Hepatic Fat Accumulation Regulates Carnitine Palmitoyltransferase 1 (Cpt1a) Expression through Coordinated Epigenetic Mechanisms

Carnitine palmitoyltransferase 1 (Cpt1a) is a rate‐limiting enzyme that mediates the transport of fatty acids into the mitochondria for subsequent beta oxidation. Cpt1a is highly regulated at the transcriptional, translational, and substrate level. Epigenetic mechanisms regulating Cpt1a expression were investigated in the liver of rats fed a high fat diet. Hepatic Cpt1a mRNA was increased in response to high fat. High fat diet reduced DNA methylation and increased histone 3 lysine residue 4 dimethylation (H3K4Me2) both upstream of and within the promoter region of Cpt1a. This was accompanied by increased binding of C/EBPβ directly downstream of the Cpt1a transcription start site within the first intron. In addition to the transcriptional regulation of Cpt1a, expression of miR‐499, a predicted repressor of both Cpt1a and C/EBPβ, was also reduced.
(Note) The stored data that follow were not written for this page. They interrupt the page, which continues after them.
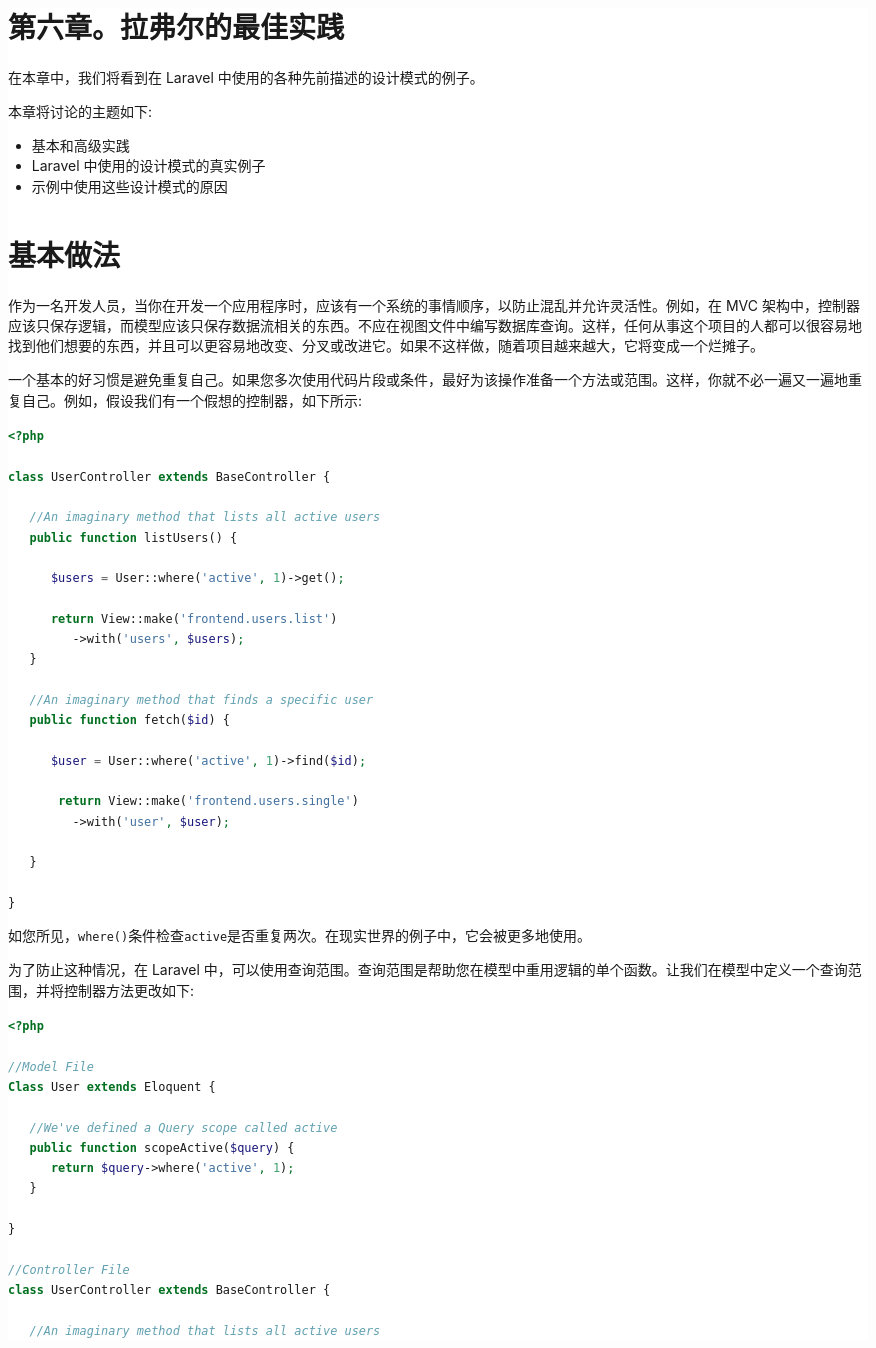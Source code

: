 # 第六章。拉弗尔的最佳实践

在本章中，我们将看到在 Laravel 中使用的各种先前描述的设计模式的例子。

本章将讨论的主题如下:

*   基本和高级实践
*   Laravel 中使用的设计模式的真实例子
*   示例中使用这些设计模式的原因

# 基本做法

作为一名开发人员，当你在开发一个应用程序时，应该有一个系统的事情顺序，以防止混乱并允许灵活性。例如，在 MVC 架构中，控制器应该只保存逻辑，而模型应该只保存数据流相关的东西。不应在视图文件中编写数据库查询。这样，任何从事这个项目的人都可以很容易地找到他们想要的东西，并且可以更容易地改变、分叉或改进它。如果不这样做，随着项目越来越大，它将变成一个烂摊子。

一个基本的好习惯是避免重复自己。如果您多次使用代码片段或条件，最好为该操作准备一个方法或范围。这样，你就不必一遍又一遍地重复自己。例如，假设我们有一个假想的控制器，如下所示:

```php
<?php

class UserController extends BaseController {

   //An imaginary method that lists all active users
   public function listUsers() {

      $users = User::where('active', 1)->get();

      return View::make('frontend.users.list')
         ->with('users', $users);
   }

   //An imaginary method that finds a specific user
   public function fetch($id) {

      $user = User::where('active', 1)->find($id);

       return View::make('frontend.users.single')
         ->with('user', $user);

   }

}
```

如您所见，`where()`条件检查`active`是否重复两次。在现实世界的例子中，它会被更多地使用。

为了防止这种情况，在 Laravel 中，可以使用查询范围。查询范围是帮助您在模型中重用逻辑的单个函数。让我们在模型中定义一个查询范围，并将控制器方法更改如下:

```php
<?php

//Model File
Class User extends Eloquent {

   //We've defined a Query scope called active
   public function scopeActive($query) {
      return $query->where('active', 1);
   }

}

//Controller File
class UserController extends BaseController {

   //An imaginary method that lists all active users
```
Treatment of rat hepatoma H4IIEC3 cells with non‐esterified fatty acid (NEFA) confirmed the correlation between the upregulation of Cpt1a gene expression and cellular fat accumulation. While H4IIEC3 cells transfected with non‐specific microRNA upregulated Cpt1a expression at high NEFA concentrations, exogenous overexpression of miR‐499 cells abolished this increase, resulting in suppressed beta oxidation and elevated lipid accumulation. We conclude that hepatic fat increases Cpt1a expression through a highly coordinated epigenetic mechanism including histone tail modifications and reduction of DNA methylation at specific chromatin locations, C/EBPβ transcription factor recruitment, as well as post‐transcriptional regulation by miR‐499. The spatial and temporal coordination of these epigenetic events at the Cpt1a locus will be further investigated to characterize gene regulation in fat metabolism.